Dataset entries

____

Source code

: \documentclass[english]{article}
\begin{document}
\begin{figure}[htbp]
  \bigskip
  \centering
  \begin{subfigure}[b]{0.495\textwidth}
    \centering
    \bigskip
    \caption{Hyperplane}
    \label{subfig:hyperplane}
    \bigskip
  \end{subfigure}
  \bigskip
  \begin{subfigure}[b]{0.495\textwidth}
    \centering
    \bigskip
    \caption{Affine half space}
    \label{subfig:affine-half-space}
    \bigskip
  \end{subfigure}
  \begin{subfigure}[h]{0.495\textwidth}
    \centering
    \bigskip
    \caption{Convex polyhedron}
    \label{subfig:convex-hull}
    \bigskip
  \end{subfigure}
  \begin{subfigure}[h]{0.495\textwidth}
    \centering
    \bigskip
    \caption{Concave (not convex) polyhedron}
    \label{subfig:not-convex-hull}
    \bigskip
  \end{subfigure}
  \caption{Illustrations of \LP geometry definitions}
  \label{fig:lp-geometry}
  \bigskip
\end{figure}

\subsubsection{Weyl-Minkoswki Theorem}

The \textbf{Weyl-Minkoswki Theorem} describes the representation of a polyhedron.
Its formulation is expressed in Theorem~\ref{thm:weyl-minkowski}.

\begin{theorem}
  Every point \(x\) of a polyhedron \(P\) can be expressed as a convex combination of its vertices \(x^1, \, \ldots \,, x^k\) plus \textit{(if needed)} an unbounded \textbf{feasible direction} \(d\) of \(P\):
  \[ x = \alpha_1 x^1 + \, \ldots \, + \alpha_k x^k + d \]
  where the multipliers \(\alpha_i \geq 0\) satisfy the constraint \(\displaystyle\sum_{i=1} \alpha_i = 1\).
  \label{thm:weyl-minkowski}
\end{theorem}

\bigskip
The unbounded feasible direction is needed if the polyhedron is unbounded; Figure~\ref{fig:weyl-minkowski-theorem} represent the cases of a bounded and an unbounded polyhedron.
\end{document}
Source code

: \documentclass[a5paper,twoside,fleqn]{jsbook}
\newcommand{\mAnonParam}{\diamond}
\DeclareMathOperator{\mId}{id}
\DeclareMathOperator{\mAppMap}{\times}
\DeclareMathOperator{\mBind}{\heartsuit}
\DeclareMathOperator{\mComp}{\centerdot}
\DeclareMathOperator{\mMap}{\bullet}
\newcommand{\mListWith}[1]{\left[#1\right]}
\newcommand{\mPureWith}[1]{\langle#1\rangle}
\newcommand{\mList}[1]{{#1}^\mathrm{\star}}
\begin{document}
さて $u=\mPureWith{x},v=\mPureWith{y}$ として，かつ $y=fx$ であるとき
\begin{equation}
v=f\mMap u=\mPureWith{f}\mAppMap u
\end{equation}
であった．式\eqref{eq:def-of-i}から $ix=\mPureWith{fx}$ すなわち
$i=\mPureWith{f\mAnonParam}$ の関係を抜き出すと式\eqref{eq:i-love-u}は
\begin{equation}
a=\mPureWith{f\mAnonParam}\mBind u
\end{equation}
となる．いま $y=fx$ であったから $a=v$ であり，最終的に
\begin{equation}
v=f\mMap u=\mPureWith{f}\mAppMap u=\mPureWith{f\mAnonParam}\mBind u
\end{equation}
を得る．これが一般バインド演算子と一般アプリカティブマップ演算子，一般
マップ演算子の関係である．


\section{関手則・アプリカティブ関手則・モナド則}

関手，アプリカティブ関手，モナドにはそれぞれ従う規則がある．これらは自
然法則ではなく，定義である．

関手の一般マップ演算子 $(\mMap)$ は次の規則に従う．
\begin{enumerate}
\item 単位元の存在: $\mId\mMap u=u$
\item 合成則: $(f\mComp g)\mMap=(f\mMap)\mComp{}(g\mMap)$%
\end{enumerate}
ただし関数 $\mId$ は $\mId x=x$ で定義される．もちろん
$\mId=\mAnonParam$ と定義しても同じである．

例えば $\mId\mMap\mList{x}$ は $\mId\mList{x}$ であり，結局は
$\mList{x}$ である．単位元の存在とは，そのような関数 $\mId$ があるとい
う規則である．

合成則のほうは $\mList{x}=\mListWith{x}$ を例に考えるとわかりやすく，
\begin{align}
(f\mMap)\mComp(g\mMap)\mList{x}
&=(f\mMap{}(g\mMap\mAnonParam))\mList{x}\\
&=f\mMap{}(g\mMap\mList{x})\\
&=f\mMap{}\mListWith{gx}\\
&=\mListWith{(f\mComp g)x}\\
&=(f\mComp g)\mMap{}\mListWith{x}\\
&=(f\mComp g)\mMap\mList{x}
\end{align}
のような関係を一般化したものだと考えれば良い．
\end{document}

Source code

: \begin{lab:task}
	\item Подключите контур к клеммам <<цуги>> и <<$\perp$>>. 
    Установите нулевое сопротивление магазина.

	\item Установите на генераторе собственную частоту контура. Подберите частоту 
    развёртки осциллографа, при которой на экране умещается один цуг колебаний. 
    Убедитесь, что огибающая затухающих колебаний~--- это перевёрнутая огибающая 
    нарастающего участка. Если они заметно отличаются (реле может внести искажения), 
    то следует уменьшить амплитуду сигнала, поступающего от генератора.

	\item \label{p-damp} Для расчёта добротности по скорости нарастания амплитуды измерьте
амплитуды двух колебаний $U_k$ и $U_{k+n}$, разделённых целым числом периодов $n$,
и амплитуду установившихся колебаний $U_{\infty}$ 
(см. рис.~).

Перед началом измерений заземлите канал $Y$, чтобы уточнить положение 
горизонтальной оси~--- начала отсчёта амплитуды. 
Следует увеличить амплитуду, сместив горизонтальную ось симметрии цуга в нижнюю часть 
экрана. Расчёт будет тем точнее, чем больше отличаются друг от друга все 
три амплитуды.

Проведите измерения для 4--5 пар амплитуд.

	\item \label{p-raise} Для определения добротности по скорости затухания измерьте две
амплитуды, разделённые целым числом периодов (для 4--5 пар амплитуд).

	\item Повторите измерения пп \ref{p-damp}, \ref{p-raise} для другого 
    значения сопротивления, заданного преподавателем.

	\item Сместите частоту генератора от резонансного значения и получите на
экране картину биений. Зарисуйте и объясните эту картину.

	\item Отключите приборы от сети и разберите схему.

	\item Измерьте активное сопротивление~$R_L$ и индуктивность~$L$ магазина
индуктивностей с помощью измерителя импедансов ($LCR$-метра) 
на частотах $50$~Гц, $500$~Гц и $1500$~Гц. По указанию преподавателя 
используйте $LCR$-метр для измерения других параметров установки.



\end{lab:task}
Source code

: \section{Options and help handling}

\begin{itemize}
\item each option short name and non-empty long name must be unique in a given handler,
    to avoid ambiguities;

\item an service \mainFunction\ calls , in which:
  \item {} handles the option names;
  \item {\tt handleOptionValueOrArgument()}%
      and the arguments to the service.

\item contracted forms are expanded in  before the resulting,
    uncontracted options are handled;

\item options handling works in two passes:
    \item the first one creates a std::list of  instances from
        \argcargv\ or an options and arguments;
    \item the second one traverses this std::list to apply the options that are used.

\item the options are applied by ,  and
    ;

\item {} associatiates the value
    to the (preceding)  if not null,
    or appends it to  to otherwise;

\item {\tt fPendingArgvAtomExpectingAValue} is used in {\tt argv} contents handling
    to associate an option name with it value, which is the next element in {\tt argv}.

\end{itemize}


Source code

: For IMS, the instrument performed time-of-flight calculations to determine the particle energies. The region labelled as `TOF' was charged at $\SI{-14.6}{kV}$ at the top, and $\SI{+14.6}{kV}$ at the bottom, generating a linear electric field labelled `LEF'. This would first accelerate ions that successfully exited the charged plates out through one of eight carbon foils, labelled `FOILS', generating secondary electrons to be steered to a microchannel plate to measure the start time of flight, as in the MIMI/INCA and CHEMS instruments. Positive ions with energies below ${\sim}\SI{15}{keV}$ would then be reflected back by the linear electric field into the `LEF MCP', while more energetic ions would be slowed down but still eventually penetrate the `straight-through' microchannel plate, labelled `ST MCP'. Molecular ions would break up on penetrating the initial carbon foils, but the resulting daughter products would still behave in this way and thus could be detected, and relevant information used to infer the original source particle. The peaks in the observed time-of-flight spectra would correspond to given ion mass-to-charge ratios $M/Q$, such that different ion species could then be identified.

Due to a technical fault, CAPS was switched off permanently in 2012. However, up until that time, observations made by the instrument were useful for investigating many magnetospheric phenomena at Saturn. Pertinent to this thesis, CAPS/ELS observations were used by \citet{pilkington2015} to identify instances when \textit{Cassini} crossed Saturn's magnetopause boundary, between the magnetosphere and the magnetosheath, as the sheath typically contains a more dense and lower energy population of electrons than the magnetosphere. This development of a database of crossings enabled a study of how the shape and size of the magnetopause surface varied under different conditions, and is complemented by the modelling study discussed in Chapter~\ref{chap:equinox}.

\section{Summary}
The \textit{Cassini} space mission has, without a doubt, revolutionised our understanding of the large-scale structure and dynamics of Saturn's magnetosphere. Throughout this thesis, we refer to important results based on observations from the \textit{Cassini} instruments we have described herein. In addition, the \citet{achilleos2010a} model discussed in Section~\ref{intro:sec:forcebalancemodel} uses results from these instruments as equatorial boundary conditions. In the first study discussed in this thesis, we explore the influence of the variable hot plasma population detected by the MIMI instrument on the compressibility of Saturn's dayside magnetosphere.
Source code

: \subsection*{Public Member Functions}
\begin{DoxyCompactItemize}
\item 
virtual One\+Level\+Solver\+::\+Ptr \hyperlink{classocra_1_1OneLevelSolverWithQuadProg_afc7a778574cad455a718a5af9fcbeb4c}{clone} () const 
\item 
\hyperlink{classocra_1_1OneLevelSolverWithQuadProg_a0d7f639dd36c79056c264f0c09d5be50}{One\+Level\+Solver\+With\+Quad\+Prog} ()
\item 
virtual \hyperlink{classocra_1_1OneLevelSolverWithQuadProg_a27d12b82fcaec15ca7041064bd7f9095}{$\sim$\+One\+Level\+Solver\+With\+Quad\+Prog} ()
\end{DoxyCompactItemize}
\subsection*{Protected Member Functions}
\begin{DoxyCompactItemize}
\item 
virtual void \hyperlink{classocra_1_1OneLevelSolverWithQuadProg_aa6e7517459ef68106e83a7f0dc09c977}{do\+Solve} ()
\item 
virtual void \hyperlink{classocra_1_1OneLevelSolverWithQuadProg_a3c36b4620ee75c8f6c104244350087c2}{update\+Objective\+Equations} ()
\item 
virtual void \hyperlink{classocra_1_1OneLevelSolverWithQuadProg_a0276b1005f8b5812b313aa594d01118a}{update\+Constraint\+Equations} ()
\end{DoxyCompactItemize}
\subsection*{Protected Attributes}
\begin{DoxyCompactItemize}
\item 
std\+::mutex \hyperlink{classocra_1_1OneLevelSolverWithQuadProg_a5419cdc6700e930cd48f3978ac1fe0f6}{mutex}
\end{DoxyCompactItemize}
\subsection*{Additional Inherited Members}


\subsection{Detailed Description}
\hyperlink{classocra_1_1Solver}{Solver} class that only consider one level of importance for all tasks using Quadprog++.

____

**Work instructions**:
Review the entries above and return every line where "minkowski" appears.

**Completed task**:
Its formulation is expressed in Theorem~\ref{thm:weyl-minkowski}.
  \label{thm:weyl-minkowski}
The unbounded feasible direction is needed if the polyhedron is unbounded; Figure~\ref{fig:weyl-minkowski-theorem} represent the cases of a bounded and an unbounded polyhedron.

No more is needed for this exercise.